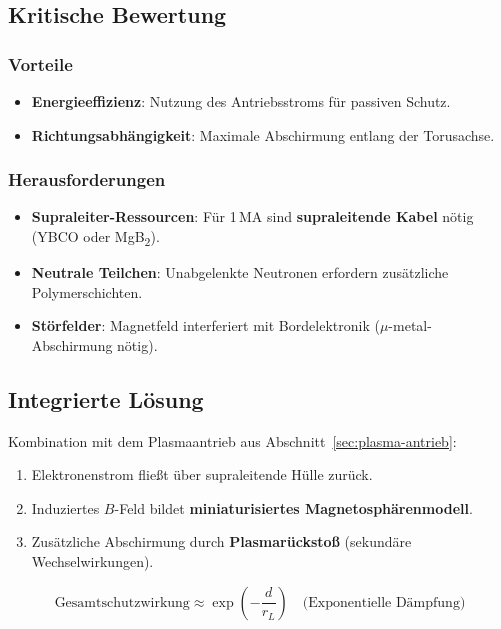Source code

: \subsection{Kritische Bewertung}
\subsubsection*{Vorteile}
\begin{itemize}
    \item \textbf{Energieeffizienz}: Nutzung des Antriebsstroms für passiven Schutz.
    \item \textbf{Richtungsabhängigkeit}: Maximale Abschirmung entlang der Torusachse.
\end{itemize}

\subsubsection*{Herausforderungen}
\begin{itemize}
    \item \textbf{Supraleiter-Ressourcen}: Für 1\,MA sind \textbf{supraleitende Kabel} nötig (YBCO oder MgB\textsubscript{2}).
    \item \textbf{Neutrale Teilchen}: Unabgelenkte Neutronen erfordern zusätzliche Polymerschichten.
    \item \textbf{Störfelder}: Magnetfeld interferiert mit Bordelektronik ($\mu$-metal-Abschirmung nötig).
\end{itemize}

\subsection{Integrierte Lösung}
Kombination mit dem Plasmaantrieb aus Abschnitt~\ref{sec:plasma-antrieb}:
\begin{enumerate}
    \item Elektronenstrom fließt über supraleitende Hülle zurück.
    \item Induziertes $B$-Feld bildet \textbf{miniaturisiertes Magnetosphärenmodell}.
    \item Zusätzliche Abschirmung durch \textbf{Plasmarückstoß} (sekundäre Wechselwirkungen).
\end{enumerate}

\begin{equation}
    \text{Gesamtschutzwirkung} \approx \exp\left(-\frac{d}{r_L}\right) \quad \text{(Exponentielle Dämpfung)}
\end{equation}
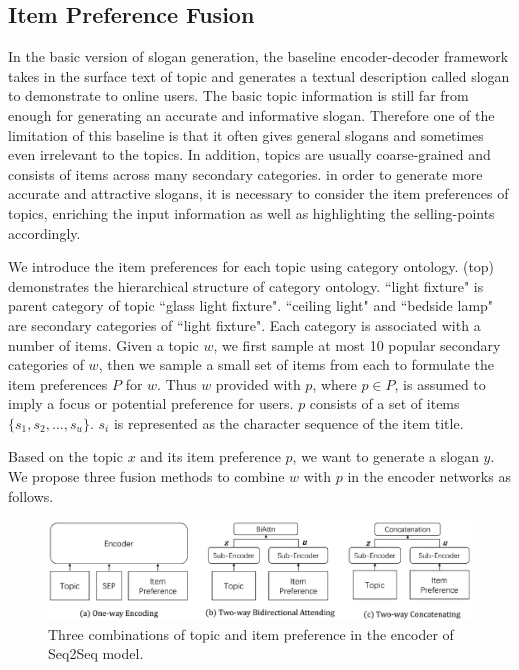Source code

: \subsection{Item Preference Fusion}
\label{sec:preference}
In the basic version of slogan generation,
the baseline encoder-decoder framework takes in 
the surface text of topic and generates a textual description 
called slogan to demonstrate to online users.
The basic topic information is still far from enough
for generating an accurate and informative slogan.
Therefore one of the limitation of this baseline is that
it often gives general slogans and sometimes even irrelevant to the topics.
In addition, topics are usually coarse-grained and consists of items 
across many secondary categories.
in order to generate more accurate and attractive slogans,
it is necessary to consider the item preferences of topics,
enriching the input information as well as 
highlighting the selling-points accordingly.

We introduce the item preferences for each topic using category ontology.
 (top) demonstrates the hierarchical structure of category ontology.
``light fixture" is parent category of  topic ``glass light fixture". 
``ceiling light" and ``bedside lamp"
are secondary categories of ``light fixture".
Each category is associated with a number of items.
Given a topic $w$, we first sample at most 10 popular secondary categories of $w$, then we sample a small set of items from each to formulate the item preferences
$P$ for $w$.
Thus $w$ provided with $p$, where $p \in P$, is assumed to 
imply a focus or potential preference for users.
$p$ consists of a set of items $\{s_1, s_2, ..., s_u\}$.
$s_i$ is represented as the character sequence of the item title.

Based on the topic $x$ and its item preference $p$, we want to generate 
a slogan $y$.
We propose three fusion methods to combine $w$ with $p$ in the encoder networks
as follows.

\begin{figure}[th!]
	\centering
	\includegraphics[width=1.9\columnwidth]{figures/enc}
	\caption{Three combinations of topic and item preference in the encoder of Seq2Seq model.}
	\label{fig:enc}
\end{figure}


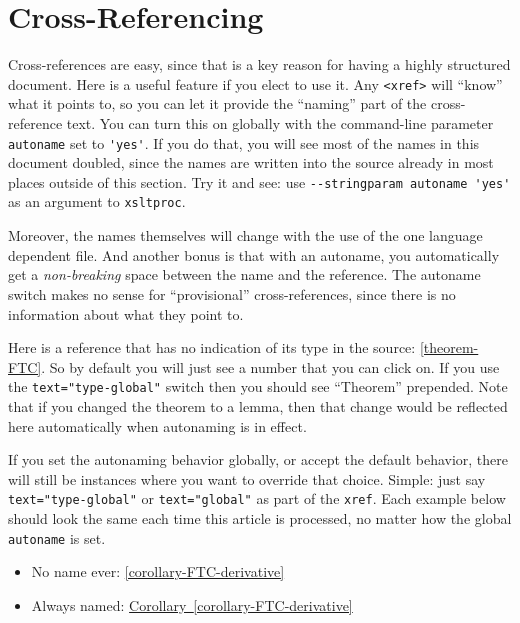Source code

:\documentclass[10pt,]{article}
\theoremstyle{plain}
\theoremstyle{definition}
\theoremstyle{definition}
\theoremstyle{definition}
\theoremstyle{definition}
\theoremstyle{definition}
\theoremstyle{definition}
\numberwithin{equation}{section}
\begin{document}
\section[{Cross-Referencing}]{Cross-Referencing}\label{section-cross-referencing}
\hypertarget{p-519}{}%
Cross-references are easy, since that is a key reason for having a highly structured document.  Here is a useful feature if you elect to use it.  Any \lstinline?<xref>? will ``know'' what it points to, so you can let it provide the ``naming'' part of the cross-reference text.  You can turn this on globally with the command-line parameter \lstinline?autoname? set to \lstinline?'yes'?.  If you do that, you will see most of the names in this document doubled, since the names are written into the source already in most places outside of this section.  Try it and see: use \lstinline?--stringparam autoname 'yes'? as an argument to \lstinline?xsltproc?.%
\par
\hypertarget{p-520}{}%
Moreover, the names themselves will change with the use of the one language dependent file.  And another bonus is that with an autoname, you automatically get a \emph{non-breaking} space between the name and the reference.  The autoname switch makes no sense for ``provisional'' cross-references, since there is no information about what they point to.%
\par
\hypertarget{p-521}{}%
Here is a reference that has no indication of its type in the source:  \hyperref[theorem-FTC]{\ref{theorem-FTC}}.  So by default you will just see a number that you can click on.  If you use the \lstinline?text="type-global"? switch then you should see ``Theorem'' prepended.  Note that if you changed the theorem to a lemma, then that change would be reflected here automatically when autonaming is in effect.%
\par
\hypertarget{p-522}{}%
If you set the autonaming behavior globally, or accept the default behavior, there will still be instances where you want to override that choice.  Simple: just say \lstinline?text="type-global"? or \lstinline?text="global"? as part of the \lstinline?xref?.  Each example below should look the same each time this article is processed, no matter how the global \lstinline?autoname? is set.\leavevmode%
\begin{itemize}[label=\textbullet]
\item{}\hypertarget{p-523}{}%
No name ever: \hyperref[corollary-FTC-derivative]{\ref{corollary-FTC-derivative}}%
\item{}\hypertarget{p-524}{}%
Always named: \hyperref[corollary-FTC-derivative]{Corollary~\ref{corollary-FTC-derivative}}%
\end{itemize}
\end{document}
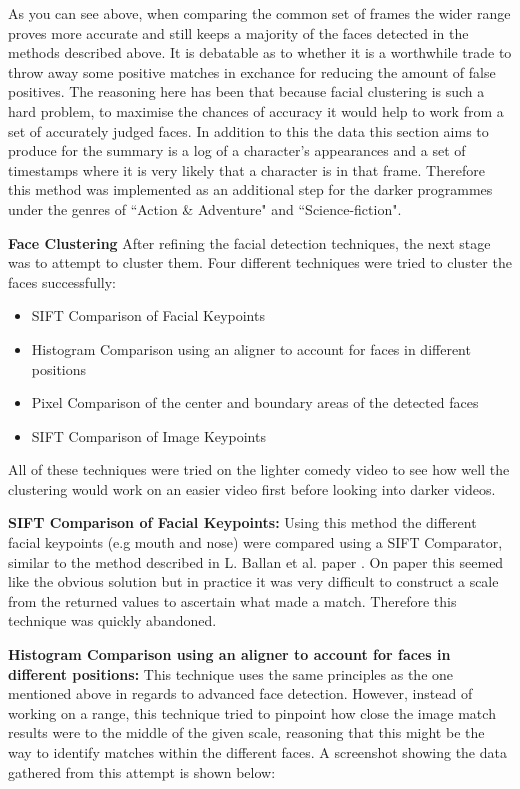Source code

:As you can see above, when comparing the common set of frames the wider range proves more accurate and still keeps a majority of the 
faces detected in the methods described above. It is debatable as to whether it is a worthwhile trade to throw away some positive matches in 
exchance for reducing the amount of false positives. The reasoning here has been that because facial clustering is such a hard problem, to 
maximise the chances of accuracy it would help to work from a set of accurately judged faces. In addition to this the data this section aims 
to produce for the summary is a log of a character's appearances and a set of timestamps where it is very likely that a character is in that frame. 
Therefore this method was implemented as an additional step for the darker programmes under the genres of ``Action \& Adventure" and ``Science-fiction".

\newpage
\textbf{Face Clustering}
\newline
After refining the facial detection techniques, the next stage was to attempt to cluster them. Four different techniques were tried to cluster the faces successfully:
\begin{itemize}
	\item{SIFT Comparison of Facial Keypoints}
	\item{Histogram Comparison using an aligner to account for faces in different positions}
	\item{Pixel Comparison of the center and boundary areas of the detected faces}
	\item{SIFT Comparison of Image Keypoints}
\end{itemize}

All of these techniques were tried on the lighter comedy video to see how well the clustering would work on an easier video first before looking into darker videos. 

\textbf{SIFT Comparison of Facial Keypoints:} Using this method the different facial keypoints (e.g mouth and nose) were compared using a SIFT 
Comparator, similar to the method described in L. Ballan et al. paper \cite{football}. On paper this seemed like the obvious solution but in practice it was 
very difficult to construct a scale from the returned values to ascertain what made a match. Therefore this technique was quickly abandoned.

\textbf{Histogram Comparison using an aligner to account for faces in different positions:} This technique uses the same principles as the one mentioned above in regards to advanced face detection. However, instead of working on a range, this technique tried to pinpoint how close the image match results were to the middle of the given scale, reasoning that this might be the way to identify matches within the different faces. A screenshot showing the data gathered from this attempt is shown below:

** About this exercise **
Go through the records above. Copy each line in which the string "Keypoints" appears.

** Solution **
	\item{SIFT Comparison of Facial Keypoints}
	\item{SIFT Comparison of Image Keypoints}
\textbf{SIFT Comparison of Facial Keypoints:} Using this method the different facial keypoints (e.g mouth and nose) were compared using a SIFT 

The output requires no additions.